TASK DESCRIPTION: State the number of lines with "sudo" in the listing, leaving out everything else.

SUPPLIED ENTRIES below:

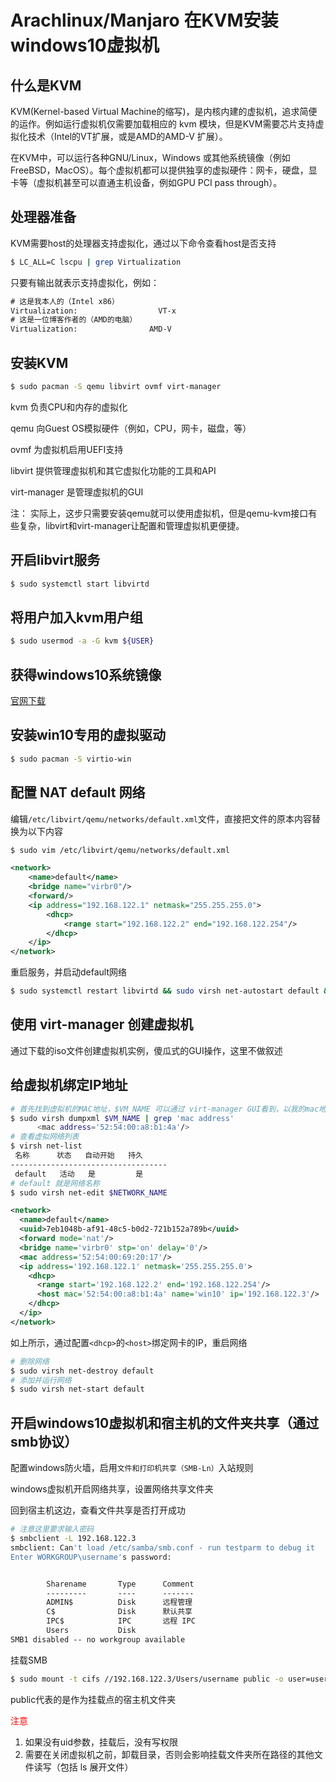 # Arachlinux/Manjaro 在KVM安装windows10虚拟机

## 什么是KVM

KVM(Kernel-based Virtual Machine的缩写)，是内核内建的虚拟机，追求简便的运作。例如运行虚拟机仅需要加载相应的 kvm 模块，但是KVM需要芯片支持虚拟化技术（Intel的VT扩展，或是AMD的AMD-V 扩展）。

在KVM中，可以运行各种GNU/Linux，Windows 或其他系统镜像（例如FreeBSD，MacOS）。每个虚拟机都可以提供独享的虚拟硬件：网卡，硬盘，显卡等（虚拟机甚至可以直通主机设备，例如GPU PCI pass through）。

## 处理器准备

KVM需要host的处理器支持虚拟化，通过以下命令查看host是否支持

```bash
$ LC_ALL=C lscpu | grep Virtualization
```

只要有输出就表示支持虚拟化，例如：

```txt
# 这是我本人的（Intel x86）
Virtualization:                  VT-x
# 这是一位博客作者的（AMD的电脑）
Virtualization:                AMD-V
```

## 安装KVM

```bash
$ sudo pacman -S qemu libvirt ovmf virt-manager
```

kvm 负责CPU和内存的虚拟化

qemu 向Guest OS模拟硬件（例如，CPU，网卡，磁盘，等）

ovmf 为虚拟机启用UEFI支持

libvirt 提供管理虚拟机和其它虚拟化功能的工具和API

virt-manager 是管理虚拟机的GUI

注： 实际上，这步只需要安装qemu就可以使用虚拟机，但是qemu-kvm接口有些复杂，libvirt和virt-manager让配置和管理虚拟机更便捷。

## 开启libvirt服务

```bash
$ sudo systemctl start libvirtd
```

## 将用户加入kvm用户组

```bash
$ sudo usermod -a -G kvm ${USER}
```

## 获得windows10系统镜像

[官网下载](https://www.microsoft.com/zh-cn/software-download/windows10ISO)

## 安装win10专用的虚拟驱动

```bash
$ sudo pacman -S virtio-win
```

## 配置 NAT default 网络

编辑`/etc/libvirt/qemu/networks/default.xml`文件，直接把文件的原本内容替换为以下内容

```bash
$ sudo vim /etc/libvirt/qemu/networks/default.xml
```

```xml
<network>
    <name>default</name>
    <bridge name="virbr0"/>
    <forward/>
    <ip address="192.168.122.1" netmask="255.255.255.0">
        <dhcp>
            <range start="192.168.122.2" end="192.168.122.254"/>
        </dhcp>
    </ip>
</network>
```

重启服务，并启动default网络

```bash
$ sudo systemctl restart libvirtd && sudo virsh net-autostart default && sudo virsh net-start default
```

## 使用 virt-manager 创建虚拟机

通过下载的iso文件创建虚拟机实例，傻瓜式的GUI操作，这里不做叙述

## 给虚拟机绑定IP地址

```bash
# 首先找到虚拟机的MAC地址，$VM_NAME 可以通过 virt-manager GUI看到，以我的mac地址为例
$ sudo virsh dumpxml $VM_NAME | grep 'mac address'
      <mac address='52:54:00:a8:b1:4a'/>
# 查看虚拟网络列表
$ virsh net-list
 名称      状态   自动开始   持久
-----------------------------------
 default   活动   是         是
# default 就是网络名称
$ sudo virsh net-edit $NETWORK_NAME
```

```xml
<network>
  <name>default</name>
  <uuid>7eb1048b-af91-48c5-b0d2-721b152a789b</uuid>
  <forward mode='nat'/>
  <bridge name='virbr0' stp='on' delay='0'/>
  <mac address='52:54:00:69:20:17'/>
  <ip address='192.168.122.1' netmask='255.255.255.0'>
    <dhcp>
      <range start='192.168.122.2' end='192.168.122.254'/>
      <host mac='52:54:00:a8:b1:4a' name='win10' ip='192.168.122.3'/>
    </dhcp>
  </ip>
</network>
```

如上所示，通过配置`<dhcp>`的`<host>`绑定网卡的IP，重启网络

```bash
# 删除网络
$ sudo virsh net-destroy default
# 添加并运行网络
$ sudo virsh net-start default
```

## 开启windows10虚拟机和宿主机的文件夹共享（通过smb协议）

配置windows防火墙，启用`文件和打印机共享（SMB-Ln）`入站规则

windows虚拟机开启网络共享，设置网络共享文件夹

回到宿主机这边，查看文件共享是否打开成功

```bash
# 注意这里要求输入密码
$ smbclient -L 192.168.122.3
smbclient: Can't load /etc/samba/smb.conf - run testparm to debug it
Enter WORKGROUP\username's password:
```

```txt

        Sharename       Type      Comment
        ---------       ----      -------
        ADMIN$          Disk      远程管理
        C$              Disk      默认共享
        IPC$            IPC       远程 IPC
        Users           Disk      
SMB1 disabled -- no workgroup available
```

挂载SMB

```bash
$ sudo mount -t cifs //192.168.122.3/Users/username public -o user=username,password=passowrd,uid=username,iocharset=utf8
```

public代表的是作为挂载点的宿主机文件夹

<font color="red">注意</font>

1. 如果没有uid参数，挂载后，没有写权限
2. 需要在关闭虚拟机之前，卸载目录，否则会影响挂载文件夹所在路径的其他文件读写（包括 ls 展开文件）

End of SUPPLIED ENTRIES.

RESPONSE BOX: 11